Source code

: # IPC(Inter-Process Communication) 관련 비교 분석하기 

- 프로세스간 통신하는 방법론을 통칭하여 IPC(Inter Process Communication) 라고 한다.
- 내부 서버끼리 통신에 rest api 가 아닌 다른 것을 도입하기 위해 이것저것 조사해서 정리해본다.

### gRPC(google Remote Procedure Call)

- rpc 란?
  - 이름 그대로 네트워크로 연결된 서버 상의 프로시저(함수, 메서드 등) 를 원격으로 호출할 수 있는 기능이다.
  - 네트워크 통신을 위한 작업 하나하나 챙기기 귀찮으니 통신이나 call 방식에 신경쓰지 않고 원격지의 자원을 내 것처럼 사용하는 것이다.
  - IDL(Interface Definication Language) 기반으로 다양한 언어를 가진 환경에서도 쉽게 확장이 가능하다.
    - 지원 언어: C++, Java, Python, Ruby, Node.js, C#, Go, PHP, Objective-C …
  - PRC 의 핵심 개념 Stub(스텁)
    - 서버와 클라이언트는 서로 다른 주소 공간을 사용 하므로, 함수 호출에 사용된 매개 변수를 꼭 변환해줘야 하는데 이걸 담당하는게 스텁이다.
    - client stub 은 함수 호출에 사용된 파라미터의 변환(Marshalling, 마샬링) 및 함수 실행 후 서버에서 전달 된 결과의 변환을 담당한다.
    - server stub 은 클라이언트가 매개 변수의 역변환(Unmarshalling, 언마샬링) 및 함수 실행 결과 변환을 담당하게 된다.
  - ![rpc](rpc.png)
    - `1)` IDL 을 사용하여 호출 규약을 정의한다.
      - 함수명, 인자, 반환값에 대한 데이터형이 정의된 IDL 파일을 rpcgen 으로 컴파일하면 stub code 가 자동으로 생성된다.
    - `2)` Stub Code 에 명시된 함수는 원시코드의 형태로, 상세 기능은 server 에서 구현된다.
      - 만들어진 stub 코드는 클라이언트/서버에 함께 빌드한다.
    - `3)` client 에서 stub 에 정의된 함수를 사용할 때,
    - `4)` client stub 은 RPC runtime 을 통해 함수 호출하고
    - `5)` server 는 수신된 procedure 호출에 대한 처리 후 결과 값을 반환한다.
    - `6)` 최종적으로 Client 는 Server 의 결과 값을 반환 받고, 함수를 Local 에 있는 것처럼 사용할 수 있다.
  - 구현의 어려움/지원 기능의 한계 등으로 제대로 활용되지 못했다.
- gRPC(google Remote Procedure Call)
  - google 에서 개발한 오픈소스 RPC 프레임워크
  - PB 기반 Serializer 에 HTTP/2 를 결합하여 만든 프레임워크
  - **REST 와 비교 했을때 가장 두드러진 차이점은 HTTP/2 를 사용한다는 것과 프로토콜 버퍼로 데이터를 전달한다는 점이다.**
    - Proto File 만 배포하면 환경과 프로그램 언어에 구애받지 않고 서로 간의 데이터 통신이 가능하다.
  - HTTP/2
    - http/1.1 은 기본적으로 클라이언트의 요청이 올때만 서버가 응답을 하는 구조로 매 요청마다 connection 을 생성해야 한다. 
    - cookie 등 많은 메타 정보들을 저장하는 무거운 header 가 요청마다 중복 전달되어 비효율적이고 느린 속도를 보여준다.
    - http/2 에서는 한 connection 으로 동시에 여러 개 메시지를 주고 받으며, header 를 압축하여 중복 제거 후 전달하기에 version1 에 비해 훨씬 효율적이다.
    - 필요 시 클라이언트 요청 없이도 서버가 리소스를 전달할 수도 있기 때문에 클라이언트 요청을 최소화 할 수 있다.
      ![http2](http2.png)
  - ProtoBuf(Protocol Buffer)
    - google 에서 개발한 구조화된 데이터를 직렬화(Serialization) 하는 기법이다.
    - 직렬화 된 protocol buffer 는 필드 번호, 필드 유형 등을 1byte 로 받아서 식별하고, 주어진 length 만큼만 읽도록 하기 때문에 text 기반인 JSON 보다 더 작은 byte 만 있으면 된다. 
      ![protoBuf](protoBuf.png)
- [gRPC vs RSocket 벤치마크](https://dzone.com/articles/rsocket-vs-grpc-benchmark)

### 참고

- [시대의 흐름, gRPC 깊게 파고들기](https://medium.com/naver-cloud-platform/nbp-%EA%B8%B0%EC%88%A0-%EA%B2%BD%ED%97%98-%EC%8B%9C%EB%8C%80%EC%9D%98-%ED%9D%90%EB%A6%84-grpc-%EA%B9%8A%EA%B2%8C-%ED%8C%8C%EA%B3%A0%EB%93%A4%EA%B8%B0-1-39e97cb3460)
※
What you should do
The expected output is every line of the records in which the string "google" appears.

Written response
### gRPC(google Remote Procedure Call)
- gRPC(google Remote Procedure Call)
  - google 에서 개발한 오픈소스 RPC 프레임워크
    - google 에서 개발한 구조화된 데이터를 직렬화(Serialization) 하는 기법이다.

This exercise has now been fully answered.